The respiratory system of birds is significantly different, both physiologically and anatomically, from that of mammals.
The respiratory system of birds is significantly different, both physiologically and anatomically, from that of mammals. These differences are a result of adaptations to the demands associated with flight resulting in an extremely efficient gas exchange system allowing them to breathe at high altitudes (low O 2 levels) and maintain their high metabolic rate. The nares are the beginning of the avian respiratory tract and may be located anywhere along the beak from the tip (kiwis) to the base. Some species have an operculum to filter large particles from inspired air. Birds have three conchae (rostral, middle, and caudal). The infraorbital sinus is the only paranasal sinus of birds and has a rostral diverticulum within the beak, the preorbital diverticulum rostral to the eye, the infraorbital diverticulum ventral to the eye, the postorbital diverticulum caudal to the eye and the mandibular diverticulum that extends into the caudal mandible. The nasal passages and sinus communicate with the choana, a normal anatomic cleft in the roof of the mouth. The choana has fine papillae along its margins. During respiration, the glottis abuts the choana allowing birds to breathe through the nares. The glottis of birds is simple with no epiglottis making them more susceptible to foreign body aspiration. The glottis is located at the base of the tongue and is usually accessible even in awake birds but is not involved in sound production.

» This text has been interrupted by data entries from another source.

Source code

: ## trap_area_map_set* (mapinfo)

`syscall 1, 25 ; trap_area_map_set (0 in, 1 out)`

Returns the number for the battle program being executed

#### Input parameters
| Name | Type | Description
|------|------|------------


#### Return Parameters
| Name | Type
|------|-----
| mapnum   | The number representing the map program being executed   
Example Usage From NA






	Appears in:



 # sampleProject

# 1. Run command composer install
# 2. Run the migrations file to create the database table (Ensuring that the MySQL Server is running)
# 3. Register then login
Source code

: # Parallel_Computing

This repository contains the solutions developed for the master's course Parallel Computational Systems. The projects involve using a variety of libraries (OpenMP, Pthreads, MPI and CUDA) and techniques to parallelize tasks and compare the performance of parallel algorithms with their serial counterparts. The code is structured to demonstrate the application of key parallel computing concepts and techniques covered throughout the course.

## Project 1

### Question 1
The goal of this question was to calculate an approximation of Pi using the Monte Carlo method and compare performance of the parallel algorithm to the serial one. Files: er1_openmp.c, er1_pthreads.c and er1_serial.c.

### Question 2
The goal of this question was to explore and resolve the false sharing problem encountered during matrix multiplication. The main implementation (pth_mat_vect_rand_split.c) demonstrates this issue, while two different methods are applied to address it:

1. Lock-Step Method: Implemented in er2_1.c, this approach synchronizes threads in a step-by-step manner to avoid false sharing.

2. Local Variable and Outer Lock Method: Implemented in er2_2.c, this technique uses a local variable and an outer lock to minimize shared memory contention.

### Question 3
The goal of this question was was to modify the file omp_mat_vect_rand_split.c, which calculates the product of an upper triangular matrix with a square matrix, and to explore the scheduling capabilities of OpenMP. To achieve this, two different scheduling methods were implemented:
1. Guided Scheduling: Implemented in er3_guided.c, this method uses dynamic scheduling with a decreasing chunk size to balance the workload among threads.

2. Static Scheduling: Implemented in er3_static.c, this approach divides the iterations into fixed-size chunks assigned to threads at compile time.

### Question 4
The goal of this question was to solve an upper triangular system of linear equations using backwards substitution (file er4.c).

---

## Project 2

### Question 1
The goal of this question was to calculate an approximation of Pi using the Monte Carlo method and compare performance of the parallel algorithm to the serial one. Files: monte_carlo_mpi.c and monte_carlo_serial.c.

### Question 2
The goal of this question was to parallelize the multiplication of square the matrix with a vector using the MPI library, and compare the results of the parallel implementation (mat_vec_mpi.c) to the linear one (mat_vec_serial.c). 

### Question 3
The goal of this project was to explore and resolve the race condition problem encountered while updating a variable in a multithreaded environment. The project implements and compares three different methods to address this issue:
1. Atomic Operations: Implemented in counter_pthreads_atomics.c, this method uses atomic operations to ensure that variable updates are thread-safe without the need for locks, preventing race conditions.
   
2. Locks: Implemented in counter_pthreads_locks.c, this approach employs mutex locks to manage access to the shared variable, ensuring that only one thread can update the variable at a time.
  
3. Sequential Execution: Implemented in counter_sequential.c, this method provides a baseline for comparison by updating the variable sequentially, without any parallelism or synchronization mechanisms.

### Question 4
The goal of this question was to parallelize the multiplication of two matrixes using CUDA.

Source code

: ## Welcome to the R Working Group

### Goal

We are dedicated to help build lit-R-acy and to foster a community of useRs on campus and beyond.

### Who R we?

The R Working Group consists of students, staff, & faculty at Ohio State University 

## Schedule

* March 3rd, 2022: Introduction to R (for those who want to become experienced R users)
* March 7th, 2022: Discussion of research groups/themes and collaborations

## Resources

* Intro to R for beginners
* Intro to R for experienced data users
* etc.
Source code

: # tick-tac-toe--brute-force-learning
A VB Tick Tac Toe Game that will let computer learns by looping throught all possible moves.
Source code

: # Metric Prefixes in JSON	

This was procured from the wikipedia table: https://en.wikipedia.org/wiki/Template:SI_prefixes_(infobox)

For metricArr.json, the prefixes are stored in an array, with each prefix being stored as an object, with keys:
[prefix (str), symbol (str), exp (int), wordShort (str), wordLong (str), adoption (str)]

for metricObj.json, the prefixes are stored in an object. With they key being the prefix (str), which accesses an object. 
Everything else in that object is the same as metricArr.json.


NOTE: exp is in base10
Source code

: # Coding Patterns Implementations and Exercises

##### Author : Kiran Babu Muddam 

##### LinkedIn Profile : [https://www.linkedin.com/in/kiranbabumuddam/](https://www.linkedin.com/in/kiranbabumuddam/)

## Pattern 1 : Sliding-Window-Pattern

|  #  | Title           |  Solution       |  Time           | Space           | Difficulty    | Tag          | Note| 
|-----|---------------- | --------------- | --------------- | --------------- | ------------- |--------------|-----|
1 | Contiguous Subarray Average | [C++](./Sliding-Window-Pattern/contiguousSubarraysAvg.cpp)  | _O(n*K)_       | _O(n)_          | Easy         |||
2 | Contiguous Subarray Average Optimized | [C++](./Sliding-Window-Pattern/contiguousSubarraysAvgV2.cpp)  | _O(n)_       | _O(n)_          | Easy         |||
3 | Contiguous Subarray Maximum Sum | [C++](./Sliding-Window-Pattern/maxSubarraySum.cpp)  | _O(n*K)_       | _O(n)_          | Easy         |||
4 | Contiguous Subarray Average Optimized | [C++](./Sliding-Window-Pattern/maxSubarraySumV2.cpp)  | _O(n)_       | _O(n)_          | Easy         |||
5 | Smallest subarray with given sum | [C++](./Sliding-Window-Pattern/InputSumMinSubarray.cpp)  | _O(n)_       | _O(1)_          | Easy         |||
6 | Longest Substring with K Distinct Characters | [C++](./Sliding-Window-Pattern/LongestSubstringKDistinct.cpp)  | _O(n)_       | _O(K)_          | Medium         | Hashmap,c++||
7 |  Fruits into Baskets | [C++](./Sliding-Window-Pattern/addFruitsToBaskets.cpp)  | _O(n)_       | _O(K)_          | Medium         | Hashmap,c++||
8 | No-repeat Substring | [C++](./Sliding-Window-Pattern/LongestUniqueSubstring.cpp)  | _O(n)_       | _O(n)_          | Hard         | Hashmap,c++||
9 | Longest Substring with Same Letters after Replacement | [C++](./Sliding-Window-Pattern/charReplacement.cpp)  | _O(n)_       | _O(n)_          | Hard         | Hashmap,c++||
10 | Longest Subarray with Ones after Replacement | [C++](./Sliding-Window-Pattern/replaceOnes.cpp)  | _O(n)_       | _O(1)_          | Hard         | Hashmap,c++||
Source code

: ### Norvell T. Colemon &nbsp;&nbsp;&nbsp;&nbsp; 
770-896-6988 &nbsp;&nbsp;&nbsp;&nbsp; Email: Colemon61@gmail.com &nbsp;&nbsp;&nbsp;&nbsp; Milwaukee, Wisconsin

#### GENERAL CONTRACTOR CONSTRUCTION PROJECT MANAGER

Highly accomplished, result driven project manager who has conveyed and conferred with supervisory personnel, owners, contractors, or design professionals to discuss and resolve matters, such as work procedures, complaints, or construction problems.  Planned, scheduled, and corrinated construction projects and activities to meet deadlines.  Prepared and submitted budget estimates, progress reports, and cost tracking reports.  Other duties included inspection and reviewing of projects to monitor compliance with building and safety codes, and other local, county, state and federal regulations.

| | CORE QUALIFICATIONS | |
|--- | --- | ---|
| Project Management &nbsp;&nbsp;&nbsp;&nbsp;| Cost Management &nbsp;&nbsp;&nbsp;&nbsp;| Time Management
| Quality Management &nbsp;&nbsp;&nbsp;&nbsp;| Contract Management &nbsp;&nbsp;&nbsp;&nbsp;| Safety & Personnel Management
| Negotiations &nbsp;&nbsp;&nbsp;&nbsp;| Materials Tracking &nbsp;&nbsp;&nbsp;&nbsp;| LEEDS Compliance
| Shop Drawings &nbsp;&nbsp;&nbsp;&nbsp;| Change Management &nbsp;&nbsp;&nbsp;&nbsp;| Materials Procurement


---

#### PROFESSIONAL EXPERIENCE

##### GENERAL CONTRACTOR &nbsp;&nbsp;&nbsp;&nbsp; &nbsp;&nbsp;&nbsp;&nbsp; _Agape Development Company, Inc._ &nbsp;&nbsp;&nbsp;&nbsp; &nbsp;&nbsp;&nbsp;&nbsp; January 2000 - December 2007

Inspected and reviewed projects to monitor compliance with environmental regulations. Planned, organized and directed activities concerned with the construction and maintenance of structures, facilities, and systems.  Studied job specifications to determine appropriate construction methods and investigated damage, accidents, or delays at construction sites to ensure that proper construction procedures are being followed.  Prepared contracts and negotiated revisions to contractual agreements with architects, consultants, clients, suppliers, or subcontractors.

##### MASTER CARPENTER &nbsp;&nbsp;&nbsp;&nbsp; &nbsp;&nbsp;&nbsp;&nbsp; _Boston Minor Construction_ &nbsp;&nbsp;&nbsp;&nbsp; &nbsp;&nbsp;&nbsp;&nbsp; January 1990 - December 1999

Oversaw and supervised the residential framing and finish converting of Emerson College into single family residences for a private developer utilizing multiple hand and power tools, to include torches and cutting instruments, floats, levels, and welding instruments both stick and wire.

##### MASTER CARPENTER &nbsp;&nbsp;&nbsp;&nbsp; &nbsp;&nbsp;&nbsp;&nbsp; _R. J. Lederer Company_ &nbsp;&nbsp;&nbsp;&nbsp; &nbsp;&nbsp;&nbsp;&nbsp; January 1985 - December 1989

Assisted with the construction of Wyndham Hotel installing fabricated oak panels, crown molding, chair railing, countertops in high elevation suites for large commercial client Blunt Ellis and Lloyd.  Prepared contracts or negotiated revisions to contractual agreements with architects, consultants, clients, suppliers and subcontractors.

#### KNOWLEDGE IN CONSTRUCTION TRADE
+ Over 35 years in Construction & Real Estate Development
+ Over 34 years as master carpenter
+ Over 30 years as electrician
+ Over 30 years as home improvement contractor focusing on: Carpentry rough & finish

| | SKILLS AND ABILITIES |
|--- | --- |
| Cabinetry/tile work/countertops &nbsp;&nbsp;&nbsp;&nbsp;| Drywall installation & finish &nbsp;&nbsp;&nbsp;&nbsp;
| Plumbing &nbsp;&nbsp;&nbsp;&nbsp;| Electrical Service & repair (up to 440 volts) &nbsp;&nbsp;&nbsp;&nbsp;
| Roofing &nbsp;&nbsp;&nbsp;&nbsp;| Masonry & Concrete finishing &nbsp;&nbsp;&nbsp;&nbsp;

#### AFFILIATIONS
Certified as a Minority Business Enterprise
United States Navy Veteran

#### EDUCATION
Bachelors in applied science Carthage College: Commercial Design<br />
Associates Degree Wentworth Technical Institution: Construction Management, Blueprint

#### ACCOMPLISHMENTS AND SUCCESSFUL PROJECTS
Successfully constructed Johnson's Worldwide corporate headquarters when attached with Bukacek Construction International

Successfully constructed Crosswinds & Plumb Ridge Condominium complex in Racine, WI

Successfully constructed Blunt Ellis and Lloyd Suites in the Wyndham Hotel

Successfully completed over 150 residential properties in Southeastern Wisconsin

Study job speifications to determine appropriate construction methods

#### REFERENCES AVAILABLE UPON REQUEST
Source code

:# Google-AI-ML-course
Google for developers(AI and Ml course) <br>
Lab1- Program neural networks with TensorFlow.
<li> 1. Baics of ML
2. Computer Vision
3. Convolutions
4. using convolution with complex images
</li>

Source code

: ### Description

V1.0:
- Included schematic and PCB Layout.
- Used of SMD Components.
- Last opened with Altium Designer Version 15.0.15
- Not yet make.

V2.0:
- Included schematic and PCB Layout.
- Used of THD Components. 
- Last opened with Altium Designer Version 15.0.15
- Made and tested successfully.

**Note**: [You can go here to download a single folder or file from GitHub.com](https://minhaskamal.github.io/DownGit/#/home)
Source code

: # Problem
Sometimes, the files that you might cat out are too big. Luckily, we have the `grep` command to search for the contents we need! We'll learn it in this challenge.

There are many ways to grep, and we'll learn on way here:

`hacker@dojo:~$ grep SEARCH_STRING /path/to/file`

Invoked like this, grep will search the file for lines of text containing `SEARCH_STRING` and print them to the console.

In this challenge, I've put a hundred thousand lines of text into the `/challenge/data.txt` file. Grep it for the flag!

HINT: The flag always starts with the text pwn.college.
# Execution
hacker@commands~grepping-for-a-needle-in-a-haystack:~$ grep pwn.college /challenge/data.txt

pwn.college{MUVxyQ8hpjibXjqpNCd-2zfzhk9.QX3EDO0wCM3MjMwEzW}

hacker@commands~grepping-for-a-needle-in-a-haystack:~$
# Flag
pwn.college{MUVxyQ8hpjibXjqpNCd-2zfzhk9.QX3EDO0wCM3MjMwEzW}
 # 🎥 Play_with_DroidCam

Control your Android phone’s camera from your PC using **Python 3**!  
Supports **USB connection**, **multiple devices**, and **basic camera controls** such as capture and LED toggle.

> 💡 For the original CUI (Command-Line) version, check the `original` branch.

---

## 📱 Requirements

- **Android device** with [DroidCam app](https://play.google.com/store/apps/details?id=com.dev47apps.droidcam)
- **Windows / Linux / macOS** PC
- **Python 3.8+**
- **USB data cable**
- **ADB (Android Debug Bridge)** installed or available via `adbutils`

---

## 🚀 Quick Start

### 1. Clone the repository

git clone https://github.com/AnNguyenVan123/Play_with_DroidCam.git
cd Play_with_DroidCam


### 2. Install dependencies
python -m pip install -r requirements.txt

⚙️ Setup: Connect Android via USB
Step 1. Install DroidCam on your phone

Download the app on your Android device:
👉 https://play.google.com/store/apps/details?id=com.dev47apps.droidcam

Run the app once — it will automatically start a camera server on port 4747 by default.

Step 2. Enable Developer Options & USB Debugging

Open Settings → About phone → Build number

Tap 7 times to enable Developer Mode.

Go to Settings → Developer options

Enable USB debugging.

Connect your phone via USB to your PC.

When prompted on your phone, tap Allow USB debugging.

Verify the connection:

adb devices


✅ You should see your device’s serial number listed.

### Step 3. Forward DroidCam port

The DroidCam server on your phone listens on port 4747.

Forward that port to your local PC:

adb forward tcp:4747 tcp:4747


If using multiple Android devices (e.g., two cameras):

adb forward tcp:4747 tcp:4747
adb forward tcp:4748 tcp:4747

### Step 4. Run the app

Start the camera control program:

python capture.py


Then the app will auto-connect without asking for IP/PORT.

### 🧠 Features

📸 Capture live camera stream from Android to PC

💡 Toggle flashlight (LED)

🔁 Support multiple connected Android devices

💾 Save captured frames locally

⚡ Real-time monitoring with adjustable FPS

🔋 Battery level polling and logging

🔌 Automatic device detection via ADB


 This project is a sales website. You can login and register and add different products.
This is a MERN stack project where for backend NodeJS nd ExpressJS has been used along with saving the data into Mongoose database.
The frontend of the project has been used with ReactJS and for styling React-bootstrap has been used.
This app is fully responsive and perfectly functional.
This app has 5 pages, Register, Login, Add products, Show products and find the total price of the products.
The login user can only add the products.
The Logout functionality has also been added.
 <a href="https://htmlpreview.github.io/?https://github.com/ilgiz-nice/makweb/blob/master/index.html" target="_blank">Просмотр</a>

The trachea is long compared with mammals with complete cartilagenous rings it bifurcates just cranial to the heart as the syrinx. The syrinx produces sound and is composed of modified tracheal cartilages forming flexible membranes to which muscles attach. The muscles are used to cause vibration producing sound. The trachea becomes narrower progressing caudally with the syrinx being the narrowest portion of the trachea which predisposes foreign objects to lodge and granulomas to form there. Each primary bronchus enters one lung and divides into secondary bronchi which further subdivide into parabronchi. Inspired air moves from the parabronchi into atria which open along the walls of the parabronchi. Air then flows into air capillaries, the avian analog of alveoli being the gas exchange site. However, unlike mammalian alveoli, air capillaries communicate with each other and with other atria so air cannot become entrapped and emphysema does not occur in birds. The lungs of birds are fixed adhered dorsally to the ribs and vertebrae. They do not expand and collapse during respiration. The lungs are directly connected to the air sacs of which there are 4-5 sets (cervical, interclavicular, cranial thoracic, caudal thoracic, and abdominal). The cervicocephalic air sac communicates with the infraorbital sinus and not directly with the lungs.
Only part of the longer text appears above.